Coat colours and how they render
Greyhounds come in a wide range of colours — brindle, fawn, black, blue, white, red and parti-colour among them. The coat is always short, smooth and fine, which means the body structure reads clearly through it and the portrait result depends on the quality of the source photo's lighting as much as the colour.
Brindle Greyhounds produce oil painting results of particular interest. The striped pattern in the smooth coat creates subtle visual complexity — the stripes visible at close range but the overall impression at distance being a more unified colour.
Fawn Greyhounds have a warm honey tone that suits renaissance and oil painting naturally. The elegant profile in a warm fawn, in oils or renaissance style, creates portraits with a quality of classical nobility.
Blue Greyhounds — the cool grey — suit watercolour and impressionist styles. The sleek smooth coat picks up the ambient light and the portrait reflects that atmospheric quality.
Black Greyhounds produce striking Old Masters results. The deep even coat against a dark background creates a portrait of great drama — the long profile and the deep chest emerging from darkness in warm highlights.

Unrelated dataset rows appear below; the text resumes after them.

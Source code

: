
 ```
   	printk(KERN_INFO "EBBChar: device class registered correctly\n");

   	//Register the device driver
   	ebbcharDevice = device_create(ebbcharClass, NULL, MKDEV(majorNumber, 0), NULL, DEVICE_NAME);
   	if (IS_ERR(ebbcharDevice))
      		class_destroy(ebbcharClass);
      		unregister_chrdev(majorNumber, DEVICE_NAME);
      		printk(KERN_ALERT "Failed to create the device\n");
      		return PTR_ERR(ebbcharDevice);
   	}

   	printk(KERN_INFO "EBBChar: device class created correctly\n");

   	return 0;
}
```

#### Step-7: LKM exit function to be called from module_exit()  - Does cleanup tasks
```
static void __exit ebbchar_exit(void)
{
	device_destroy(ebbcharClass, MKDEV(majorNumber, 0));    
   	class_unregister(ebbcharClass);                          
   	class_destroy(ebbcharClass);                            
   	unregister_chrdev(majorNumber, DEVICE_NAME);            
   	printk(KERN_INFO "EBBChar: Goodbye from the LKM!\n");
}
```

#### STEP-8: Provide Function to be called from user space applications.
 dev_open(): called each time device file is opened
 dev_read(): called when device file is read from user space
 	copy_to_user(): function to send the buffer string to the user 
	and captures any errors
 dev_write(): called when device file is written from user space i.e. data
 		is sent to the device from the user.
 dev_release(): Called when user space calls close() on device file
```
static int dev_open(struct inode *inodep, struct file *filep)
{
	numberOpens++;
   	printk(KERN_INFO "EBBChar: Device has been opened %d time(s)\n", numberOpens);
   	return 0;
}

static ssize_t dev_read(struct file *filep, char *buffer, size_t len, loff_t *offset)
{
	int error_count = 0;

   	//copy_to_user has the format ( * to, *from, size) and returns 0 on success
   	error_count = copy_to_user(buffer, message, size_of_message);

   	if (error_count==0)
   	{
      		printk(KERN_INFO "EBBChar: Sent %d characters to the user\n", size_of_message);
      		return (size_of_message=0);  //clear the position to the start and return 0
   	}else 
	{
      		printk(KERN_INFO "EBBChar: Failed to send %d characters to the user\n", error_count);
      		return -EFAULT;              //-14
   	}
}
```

Recommended styles for Greyhounds
Oil Painting — the traditional choice for a breed with a long portrait history. Renaissance — the breed's ancient noble associations make the formal tradition an obvious fit. Old Masters — particularly striking for black Greyhounds. Sargent Portrait — the loose elegant brushwork suits the Greyhound's bearing. Watercolour — suits the lighter-coloured and blue Greyhounds with atmospheric quality.
Photo tips
The Greyhound profile is the most distinctive portrait angle for the breed — a photo taken from the side showing the full length of the narrow skull, the long neck and the deep chest captures what makes Greyhounds visually unique. Frontal photos of Greyhounds can flatten the narrow head in ways that lose the breed's most distinctive feature. The smooth coat is best captured in natural side light, which picks out the body structure without creating harsh shadows on the fine coat.